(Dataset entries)
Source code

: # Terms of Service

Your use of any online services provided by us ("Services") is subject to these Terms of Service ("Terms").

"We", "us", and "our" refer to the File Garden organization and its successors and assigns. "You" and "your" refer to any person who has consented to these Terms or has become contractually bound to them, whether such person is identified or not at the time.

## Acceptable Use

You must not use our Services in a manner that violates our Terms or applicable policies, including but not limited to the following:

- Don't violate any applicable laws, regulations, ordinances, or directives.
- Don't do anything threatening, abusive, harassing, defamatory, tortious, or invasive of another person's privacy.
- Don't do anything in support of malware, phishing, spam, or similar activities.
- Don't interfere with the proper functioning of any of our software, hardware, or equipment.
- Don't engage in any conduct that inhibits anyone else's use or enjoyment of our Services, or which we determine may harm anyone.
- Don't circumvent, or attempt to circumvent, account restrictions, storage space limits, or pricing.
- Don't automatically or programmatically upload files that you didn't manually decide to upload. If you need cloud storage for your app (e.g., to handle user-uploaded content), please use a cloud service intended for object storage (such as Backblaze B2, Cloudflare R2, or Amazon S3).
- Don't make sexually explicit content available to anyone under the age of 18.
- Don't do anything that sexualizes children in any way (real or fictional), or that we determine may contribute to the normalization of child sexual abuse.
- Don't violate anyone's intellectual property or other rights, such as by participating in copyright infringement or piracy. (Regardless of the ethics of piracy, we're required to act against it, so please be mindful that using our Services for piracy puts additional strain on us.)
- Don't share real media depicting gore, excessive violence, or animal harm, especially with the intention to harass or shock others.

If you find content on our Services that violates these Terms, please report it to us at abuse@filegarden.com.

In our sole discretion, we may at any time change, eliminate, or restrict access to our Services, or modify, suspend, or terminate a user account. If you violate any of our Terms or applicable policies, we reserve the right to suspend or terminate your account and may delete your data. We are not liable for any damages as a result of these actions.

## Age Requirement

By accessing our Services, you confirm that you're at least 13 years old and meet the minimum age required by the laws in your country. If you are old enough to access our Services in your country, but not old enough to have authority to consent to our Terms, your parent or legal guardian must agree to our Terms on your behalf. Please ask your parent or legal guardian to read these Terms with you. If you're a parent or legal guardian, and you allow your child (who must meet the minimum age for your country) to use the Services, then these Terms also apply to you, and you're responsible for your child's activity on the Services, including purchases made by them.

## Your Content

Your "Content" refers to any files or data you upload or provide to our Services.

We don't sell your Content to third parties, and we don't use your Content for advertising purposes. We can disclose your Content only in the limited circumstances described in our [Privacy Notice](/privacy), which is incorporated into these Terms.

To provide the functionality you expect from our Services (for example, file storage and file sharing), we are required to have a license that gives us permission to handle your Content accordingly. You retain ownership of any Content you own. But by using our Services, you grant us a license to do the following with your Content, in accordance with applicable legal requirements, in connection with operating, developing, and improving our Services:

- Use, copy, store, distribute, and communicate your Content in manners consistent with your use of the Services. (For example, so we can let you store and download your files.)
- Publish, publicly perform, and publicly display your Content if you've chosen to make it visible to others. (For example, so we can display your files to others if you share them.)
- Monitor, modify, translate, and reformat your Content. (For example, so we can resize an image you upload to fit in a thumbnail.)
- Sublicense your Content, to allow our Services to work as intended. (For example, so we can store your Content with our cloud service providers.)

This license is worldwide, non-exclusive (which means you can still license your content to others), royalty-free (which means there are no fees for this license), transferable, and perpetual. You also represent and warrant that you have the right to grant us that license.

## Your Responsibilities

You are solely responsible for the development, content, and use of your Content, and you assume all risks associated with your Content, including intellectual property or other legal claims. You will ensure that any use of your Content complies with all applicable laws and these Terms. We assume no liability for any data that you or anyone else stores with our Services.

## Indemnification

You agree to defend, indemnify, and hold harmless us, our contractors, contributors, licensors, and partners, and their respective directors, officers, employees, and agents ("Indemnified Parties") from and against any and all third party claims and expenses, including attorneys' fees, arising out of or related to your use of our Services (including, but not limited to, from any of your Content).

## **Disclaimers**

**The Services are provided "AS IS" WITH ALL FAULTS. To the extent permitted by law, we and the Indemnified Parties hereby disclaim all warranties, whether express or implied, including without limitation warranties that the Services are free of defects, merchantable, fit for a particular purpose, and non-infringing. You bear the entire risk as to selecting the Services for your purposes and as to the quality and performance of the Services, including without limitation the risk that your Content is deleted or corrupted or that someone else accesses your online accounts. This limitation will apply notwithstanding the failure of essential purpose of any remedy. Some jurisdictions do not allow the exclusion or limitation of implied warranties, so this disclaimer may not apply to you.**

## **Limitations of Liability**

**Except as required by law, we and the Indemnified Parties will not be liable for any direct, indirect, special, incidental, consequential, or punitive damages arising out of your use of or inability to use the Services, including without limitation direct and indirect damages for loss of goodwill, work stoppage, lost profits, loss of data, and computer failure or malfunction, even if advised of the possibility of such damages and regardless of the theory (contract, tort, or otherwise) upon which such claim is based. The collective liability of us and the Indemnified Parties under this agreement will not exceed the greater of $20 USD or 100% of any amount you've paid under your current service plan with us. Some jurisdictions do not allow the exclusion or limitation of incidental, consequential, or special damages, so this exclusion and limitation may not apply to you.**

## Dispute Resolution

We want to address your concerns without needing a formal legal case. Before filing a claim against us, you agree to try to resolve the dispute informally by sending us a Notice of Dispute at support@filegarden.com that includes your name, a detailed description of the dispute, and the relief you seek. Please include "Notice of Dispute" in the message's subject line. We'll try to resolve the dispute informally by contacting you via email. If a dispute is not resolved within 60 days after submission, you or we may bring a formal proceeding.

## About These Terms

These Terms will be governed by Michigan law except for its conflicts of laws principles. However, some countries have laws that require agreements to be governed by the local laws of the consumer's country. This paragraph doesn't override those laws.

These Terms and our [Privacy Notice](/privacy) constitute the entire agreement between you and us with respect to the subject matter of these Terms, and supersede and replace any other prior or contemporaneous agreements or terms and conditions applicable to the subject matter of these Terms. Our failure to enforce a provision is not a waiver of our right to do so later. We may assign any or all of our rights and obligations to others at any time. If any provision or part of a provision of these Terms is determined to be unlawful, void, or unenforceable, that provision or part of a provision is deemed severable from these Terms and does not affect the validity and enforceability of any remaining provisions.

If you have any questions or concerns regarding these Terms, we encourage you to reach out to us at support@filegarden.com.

--

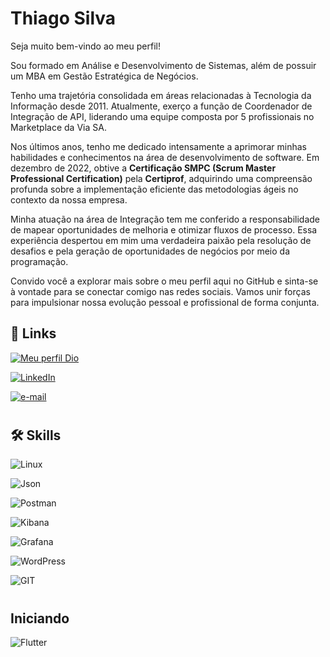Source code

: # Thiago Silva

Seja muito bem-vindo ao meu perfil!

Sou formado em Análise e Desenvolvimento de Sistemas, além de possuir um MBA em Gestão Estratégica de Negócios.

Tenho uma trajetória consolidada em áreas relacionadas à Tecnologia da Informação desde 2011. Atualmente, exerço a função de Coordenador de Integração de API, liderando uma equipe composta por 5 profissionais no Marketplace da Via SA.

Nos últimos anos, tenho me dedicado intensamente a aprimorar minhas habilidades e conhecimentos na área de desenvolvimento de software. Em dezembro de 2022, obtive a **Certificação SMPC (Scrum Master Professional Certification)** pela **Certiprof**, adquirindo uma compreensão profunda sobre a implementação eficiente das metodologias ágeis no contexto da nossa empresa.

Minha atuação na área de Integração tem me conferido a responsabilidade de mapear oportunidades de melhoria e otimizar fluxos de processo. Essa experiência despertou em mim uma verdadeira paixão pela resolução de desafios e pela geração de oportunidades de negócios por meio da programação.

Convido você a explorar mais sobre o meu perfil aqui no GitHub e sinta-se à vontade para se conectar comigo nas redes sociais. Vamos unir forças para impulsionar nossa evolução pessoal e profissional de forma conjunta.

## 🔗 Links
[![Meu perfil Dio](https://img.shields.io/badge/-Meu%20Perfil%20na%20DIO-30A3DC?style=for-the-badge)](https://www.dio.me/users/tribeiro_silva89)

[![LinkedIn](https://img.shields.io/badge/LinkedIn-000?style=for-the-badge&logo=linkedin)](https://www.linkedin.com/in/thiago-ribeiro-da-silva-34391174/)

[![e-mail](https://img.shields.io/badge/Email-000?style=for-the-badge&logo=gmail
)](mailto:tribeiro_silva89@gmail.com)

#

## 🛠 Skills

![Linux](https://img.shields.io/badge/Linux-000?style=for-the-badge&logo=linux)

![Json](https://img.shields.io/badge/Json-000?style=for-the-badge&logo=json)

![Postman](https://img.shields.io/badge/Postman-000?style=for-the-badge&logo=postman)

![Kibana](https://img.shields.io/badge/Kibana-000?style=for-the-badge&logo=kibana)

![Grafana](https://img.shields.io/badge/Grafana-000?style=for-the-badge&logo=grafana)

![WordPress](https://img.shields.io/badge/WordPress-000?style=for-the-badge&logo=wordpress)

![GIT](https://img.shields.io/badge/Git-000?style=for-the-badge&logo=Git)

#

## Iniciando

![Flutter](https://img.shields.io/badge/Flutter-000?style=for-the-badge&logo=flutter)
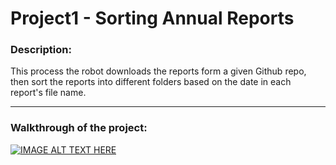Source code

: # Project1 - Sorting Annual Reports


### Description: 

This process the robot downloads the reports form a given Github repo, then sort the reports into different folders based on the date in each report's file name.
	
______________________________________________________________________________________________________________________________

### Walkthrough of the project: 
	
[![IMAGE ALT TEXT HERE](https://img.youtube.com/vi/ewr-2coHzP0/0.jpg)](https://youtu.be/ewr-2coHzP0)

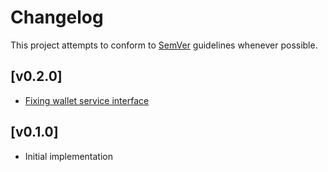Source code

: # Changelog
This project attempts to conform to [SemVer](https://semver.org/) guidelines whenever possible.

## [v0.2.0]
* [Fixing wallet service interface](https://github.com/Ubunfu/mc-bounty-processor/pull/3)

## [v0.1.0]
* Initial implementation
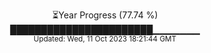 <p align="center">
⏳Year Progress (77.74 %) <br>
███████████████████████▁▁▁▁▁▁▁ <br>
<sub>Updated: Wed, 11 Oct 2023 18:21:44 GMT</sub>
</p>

# Task requirements
Looking at the records above, return exactly the lines from the line with "- Publish, publicly" to the line with "## Your Responsibilities", both ends included.

# Finished task
- Publish, publicly perform, and publicly display your Content if you've chosen to make it visible to others. (For example, so we can display your files to others if you share them.)
- Monitor, modify, translate, and reformat your Content. (For example, so we can resize an image you upload to fit in a thumbnail.)
- Sublicense your Content, to allow our Services to work as intended. (For example, so we can store your Content with our cloud service providers.)

This license is worldwide, non-exclusive (which means you can still license your content to others), royalty-free (which means there are no fees for this license), transferable, and perpetual. You also represent and warrant that you have the right to grant us that license.

## Your Responsibilities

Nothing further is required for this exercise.